Task item
Gather each line of the entries below that includes "dailyLimit".
Entries supplied Block Start
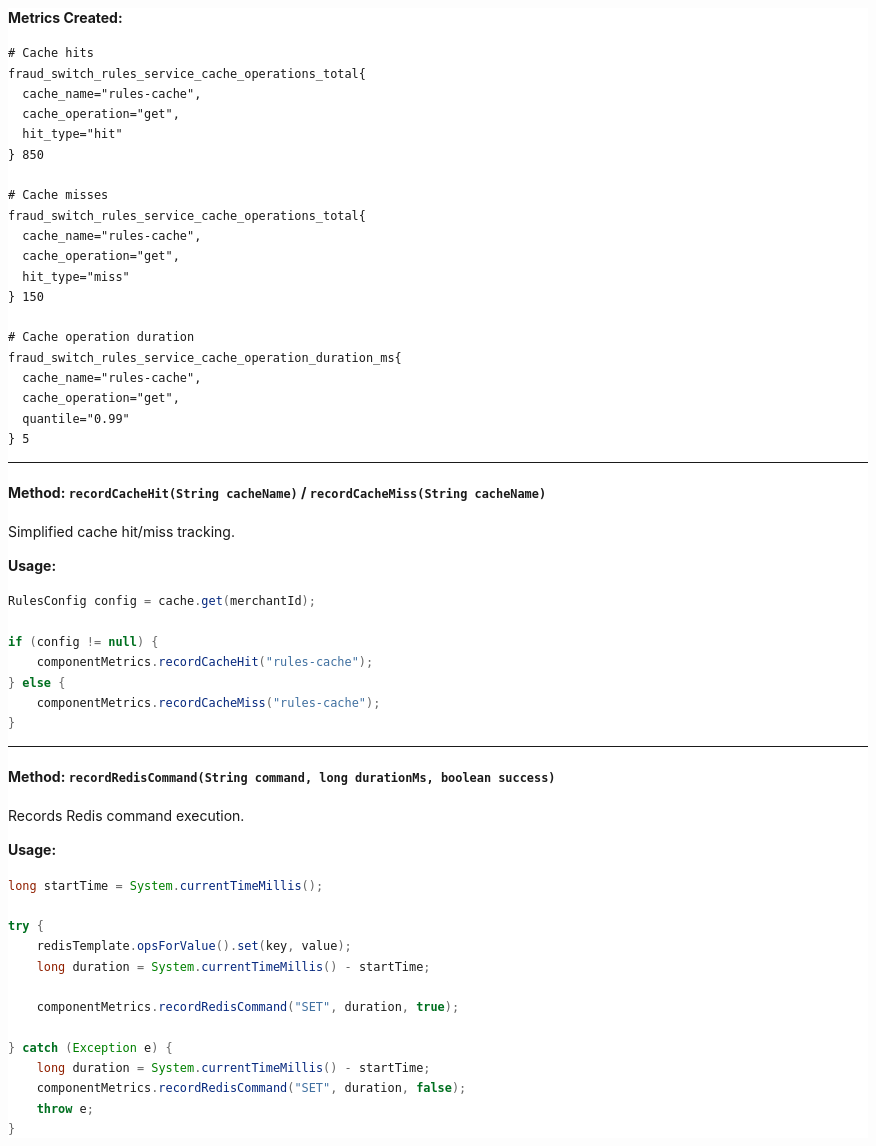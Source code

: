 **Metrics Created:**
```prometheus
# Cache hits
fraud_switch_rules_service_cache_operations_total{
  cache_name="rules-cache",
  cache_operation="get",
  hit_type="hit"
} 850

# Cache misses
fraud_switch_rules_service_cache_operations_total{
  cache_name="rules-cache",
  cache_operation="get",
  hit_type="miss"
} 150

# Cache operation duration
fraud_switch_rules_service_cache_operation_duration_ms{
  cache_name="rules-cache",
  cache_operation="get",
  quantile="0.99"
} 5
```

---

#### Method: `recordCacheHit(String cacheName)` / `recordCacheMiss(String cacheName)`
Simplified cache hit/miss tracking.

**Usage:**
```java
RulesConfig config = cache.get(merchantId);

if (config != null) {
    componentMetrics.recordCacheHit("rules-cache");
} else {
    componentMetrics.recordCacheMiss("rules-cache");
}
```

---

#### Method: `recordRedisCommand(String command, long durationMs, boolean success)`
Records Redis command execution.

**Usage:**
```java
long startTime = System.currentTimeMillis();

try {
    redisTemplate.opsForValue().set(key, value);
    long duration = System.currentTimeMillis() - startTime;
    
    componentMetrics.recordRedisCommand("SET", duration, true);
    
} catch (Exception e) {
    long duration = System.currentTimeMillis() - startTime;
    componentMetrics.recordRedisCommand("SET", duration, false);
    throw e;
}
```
Entries supplied Block End
Entries supplied Block Start
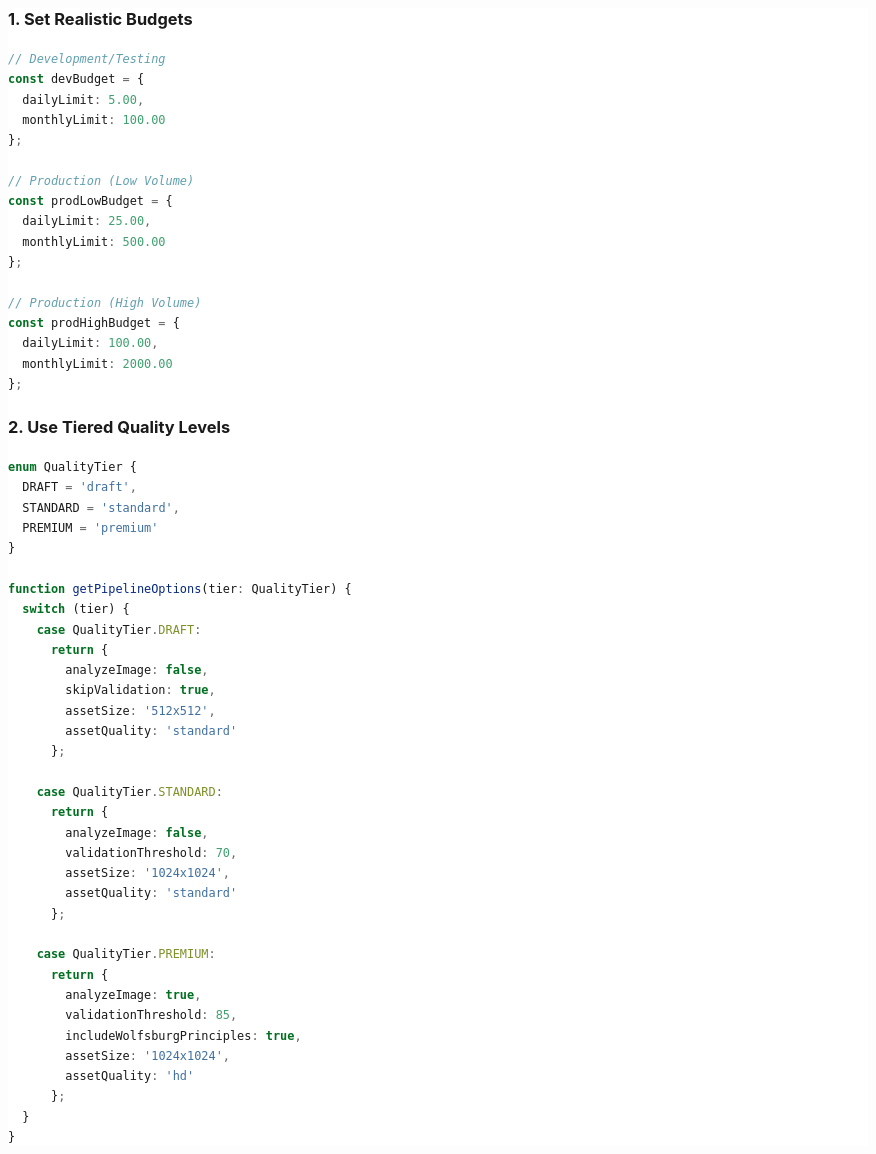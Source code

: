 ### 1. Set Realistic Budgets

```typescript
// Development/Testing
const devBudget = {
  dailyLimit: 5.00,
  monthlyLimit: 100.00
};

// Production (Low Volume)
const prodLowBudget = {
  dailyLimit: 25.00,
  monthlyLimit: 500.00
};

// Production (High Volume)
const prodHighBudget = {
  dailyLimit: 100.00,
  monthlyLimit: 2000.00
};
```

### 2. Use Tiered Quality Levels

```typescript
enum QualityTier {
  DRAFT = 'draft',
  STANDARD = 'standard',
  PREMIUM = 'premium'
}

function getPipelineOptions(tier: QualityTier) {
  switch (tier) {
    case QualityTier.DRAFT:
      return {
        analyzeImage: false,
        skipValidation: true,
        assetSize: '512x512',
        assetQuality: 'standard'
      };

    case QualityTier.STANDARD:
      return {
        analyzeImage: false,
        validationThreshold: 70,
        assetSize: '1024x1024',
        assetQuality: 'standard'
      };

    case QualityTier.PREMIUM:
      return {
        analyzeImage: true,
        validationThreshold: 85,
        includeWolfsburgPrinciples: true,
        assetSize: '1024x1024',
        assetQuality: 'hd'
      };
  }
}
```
Entries supplied Block End
Entries supplied Block Start
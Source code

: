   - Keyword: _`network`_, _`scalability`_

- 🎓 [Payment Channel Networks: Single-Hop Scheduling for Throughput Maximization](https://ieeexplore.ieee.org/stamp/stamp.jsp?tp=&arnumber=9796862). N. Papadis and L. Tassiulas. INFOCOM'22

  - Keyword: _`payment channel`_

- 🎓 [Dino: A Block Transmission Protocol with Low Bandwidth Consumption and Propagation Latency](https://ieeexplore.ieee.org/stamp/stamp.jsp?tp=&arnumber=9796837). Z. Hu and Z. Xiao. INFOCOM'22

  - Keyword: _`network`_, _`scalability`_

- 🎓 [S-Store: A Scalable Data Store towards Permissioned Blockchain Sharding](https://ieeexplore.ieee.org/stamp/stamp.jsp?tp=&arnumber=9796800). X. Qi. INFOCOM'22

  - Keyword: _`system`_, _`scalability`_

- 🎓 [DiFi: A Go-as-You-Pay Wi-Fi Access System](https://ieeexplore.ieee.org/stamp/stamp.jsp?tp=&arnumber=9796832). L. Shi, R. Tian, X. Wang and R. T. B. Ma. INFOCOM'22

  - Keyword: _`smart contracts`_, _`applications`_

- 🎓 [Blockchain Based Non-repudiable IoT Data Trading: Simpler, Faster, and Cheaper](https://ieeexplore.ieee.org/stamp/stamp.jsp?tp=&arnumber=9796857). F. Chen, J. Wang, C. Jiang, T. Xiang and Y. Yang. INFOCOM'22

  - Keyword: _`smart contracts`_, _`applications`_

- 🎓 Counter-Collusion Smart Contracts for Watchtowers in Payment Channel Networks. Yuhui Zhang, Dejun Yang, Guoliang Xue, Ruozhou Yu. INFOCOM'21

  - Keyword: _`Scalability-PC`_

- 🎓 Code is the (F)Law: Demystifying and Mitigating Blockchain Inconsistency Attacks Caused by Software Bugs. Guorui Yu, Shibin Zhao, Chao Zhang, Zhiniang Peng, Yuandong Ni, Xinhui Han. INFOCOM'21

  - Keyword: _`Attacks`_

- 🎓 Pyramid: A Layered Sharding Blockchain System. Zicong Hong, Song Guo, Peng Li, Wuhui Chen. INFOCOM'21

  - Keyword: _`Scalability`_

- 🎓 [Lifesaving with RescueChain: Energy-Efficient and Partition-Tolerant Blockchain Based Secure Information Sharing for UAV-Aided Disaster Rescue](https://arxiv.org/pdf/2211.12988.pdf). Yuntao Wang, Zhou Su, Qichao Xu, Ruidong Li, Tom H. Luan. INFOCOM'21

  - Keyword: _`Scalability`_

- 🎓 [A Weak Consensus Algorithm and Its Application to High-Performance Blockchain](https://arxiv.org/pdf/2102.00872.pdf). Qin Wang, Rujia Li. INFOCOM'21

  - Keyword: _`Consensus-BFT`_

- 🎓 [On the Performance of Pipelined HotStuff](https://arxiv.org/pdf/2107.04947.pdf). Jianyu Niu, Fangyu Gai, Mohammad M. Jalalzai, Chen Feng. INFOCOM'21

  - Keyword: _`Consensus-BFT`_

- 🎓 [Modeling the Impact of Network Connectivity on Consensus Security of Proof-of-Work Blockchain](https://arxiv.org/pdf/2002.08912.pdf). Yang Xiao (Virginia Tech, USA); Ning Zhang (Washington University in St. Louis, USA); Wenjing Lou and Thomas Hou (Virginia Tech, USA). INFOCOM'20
Entries supplied Block End
Solution for this exercise
  dailyLimit: 5.00,
  dailyLimit: 25.00,
  dailyLimit: 100.00,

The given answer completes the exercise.